Each running capture will display a score at the top of the Metrics Dashboard as shown below. This article will outline how the scoring algorithm was developed, what the value means, and how to use it to provide the best care to your client.
How was the score developed?
The score is determined through a robust mathematical algorithm which was developed using over 4,000 historical 3D running captures ranging from world class athletes to beginner recreational runners. The score cumulatively assesses a runner's mechanics and can be used to differentiate between runners with ideal form indicating low injury risk and runners with poor form indicating high injury risk. We used evidence based statistical methods to identify 27 significant variables which summarize the quality of a runner's gait. Generally, the algorithm calculates how much the runner's gait deviates from a healthy ideal dataset based on the clinically significant variables from their capture. The score was adapted to fit a percentage model where the higher the percentage, the better the score, with values nearing 100% representing the highest quality of gait.
What does the value mean?
The score is a useful metric for summarizing a client's overall quality of gait. A score closest to 100% is considered to be high quality, with lower scores indicative of worsening mechanics. The score increases in percentage incrementally from 40% to nearing 100%, with all scores below 40% being displayed as <40%. We find that a normal range for a runner that is 15-55 years old is going to be 40% or higher, with scores of 60-80% representing moderate changes needing to be addressed, and scores of 40-60% indicating significant running mechanics that absolutely need to be addressed. All scores stating <40% may indicate that there was an error with marker visibility. That said, aging populations and those with known pathologies that impact gait may display values less than 40% on the score and still be a good capture. If an asterisk (*) is located after <40%, there is definitely a capture issue. In all cases, it is important to check the quality of your data before delivering feedback to your client.
How do I use the score?
The score is highly reliable and sensitive to change. Be aware that this means the normal values will vary for different populations. There are several researchers investigating expected ranges among certain ages and pathologies. As our Partners help us make this score even more valuable among special populations, here are the trends we have found for most runners.
Generally, a runner with a score of 90% or greater has “good mechanics” while higher scores indicate worsening mechanics. In either case, there is always room for improvement! Naturally, the lower the score, the more likely you are to see more substantial changes with gait retraining. It’s understood that a runner at 15-minute per mile pace can drop time easier than a runner at 4-minute per mile pace. Similarly here, it is far easier for a score of 66% to rise to 80% than for a score of 92% to reach 96%.

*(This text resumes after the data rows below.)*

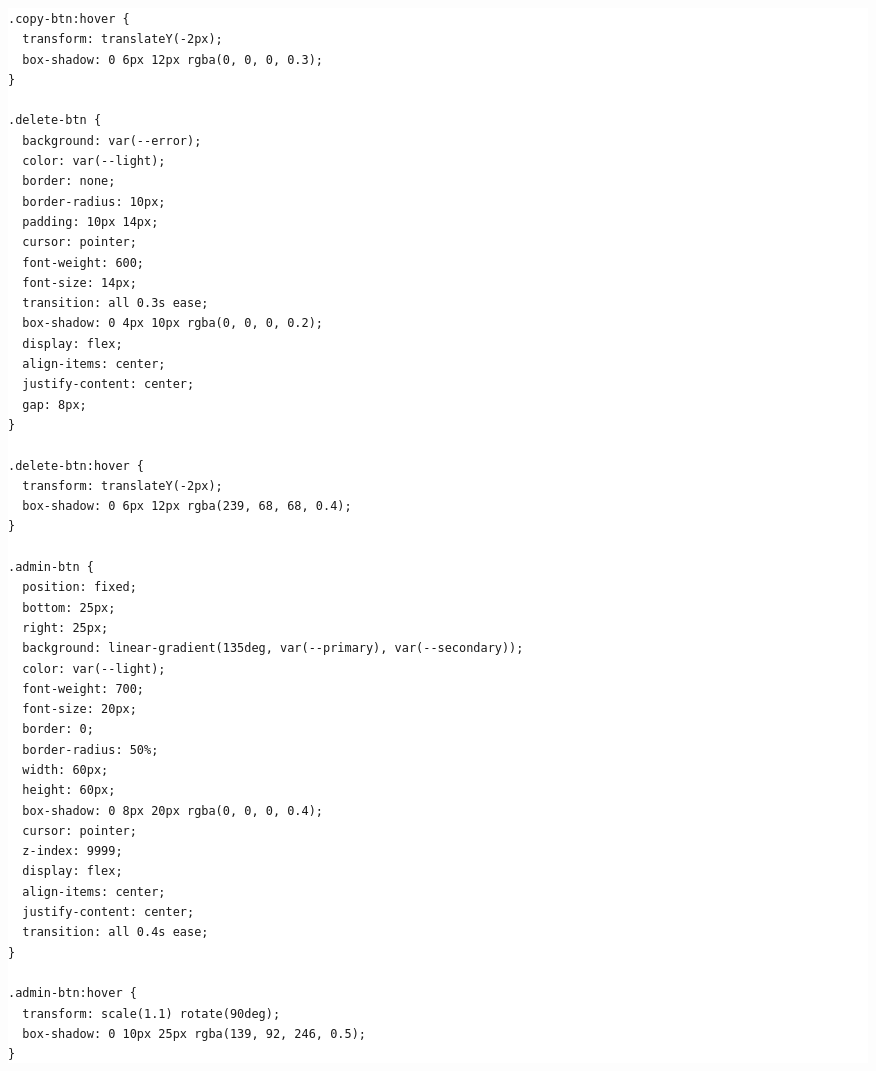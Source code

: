     .copy-btn:hover {
      transform: translateY(-2px);
      box-shadow: 0 6px 12px rgba(0, 0, 0, 0.3);
    }
    
    .delete-btn {
      background: var(--error);
      color: var(--light);
      border: none;
      border-radius: 10px;
      padding: 10px 14px;
      cursor: pointer;
      font-weight: 600;
      font-size: 14px;
      transition: all 0.3s ease;
      box-shadow: 0 4px 10px rgba(0, 0, 0, 0.2);
      display: flex;
      align-items: center;
      justify-content: center;
      gap: 8px;
    }
    
    .delete-btn:hover {
      transform: translateY(-2px);
      box-shadow: 0 6px 12px rgba(239, 68, 68, 0.4);
    }
    
    .admin-btn {
      position: fixed;
      bottom: 25px;
      right: 25px;
      background: linear-gradient(135deg, var(--primary), var(--secondary));
      color: var(--light);
      font-weight: 700;
      font-size: 20px;
      border: 0;
      border-radius: 50%;
      width: 60px;
      height: 60px;
      box-shadow: 0 8px 20px rgba(0, 0, 0, 0.4);
      cursor: pointer;
      z-index: 9999;
      display: flex;
      align-items: center;
      justify-content: center;
      transition: all 0.4s ease;
    }
    
    .admin-btn:hover {
      transform: scale(1.1) rotate(90deg);
      box-shadow: 0 10px 25px rgba(139, 92, 246, 0.5);
    }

The score is a meaningful metric, but we still always want to take a holistic look at the runner. Be sure to assess their movement capabilities and consider all the data for clinical decision making. Additionally, know that a decreasing score during gait retraining does not always indicate an ineffective cue, it may just take more time for the positive change to occur. In our internal testing we found that this is common for more experienced runners with a consistent gait pattern. For example, when using the “Knee Drive” cue the runner may drive the knee well but lean backwards to do so. In this scenario, you may want to give them multiple trials to give opportunity to naturally improve or do some fine tuning of the cue. When someone changes their form, overall muscle activity increases which may have secondary consequences. As the runner continues a gait retraining program, the cue will begin to feel more natural, and those consequences will often resolve on their own. This emphasizes the need for using motor learning principles, long-term gait retraining, and follow-up assessments for the best results.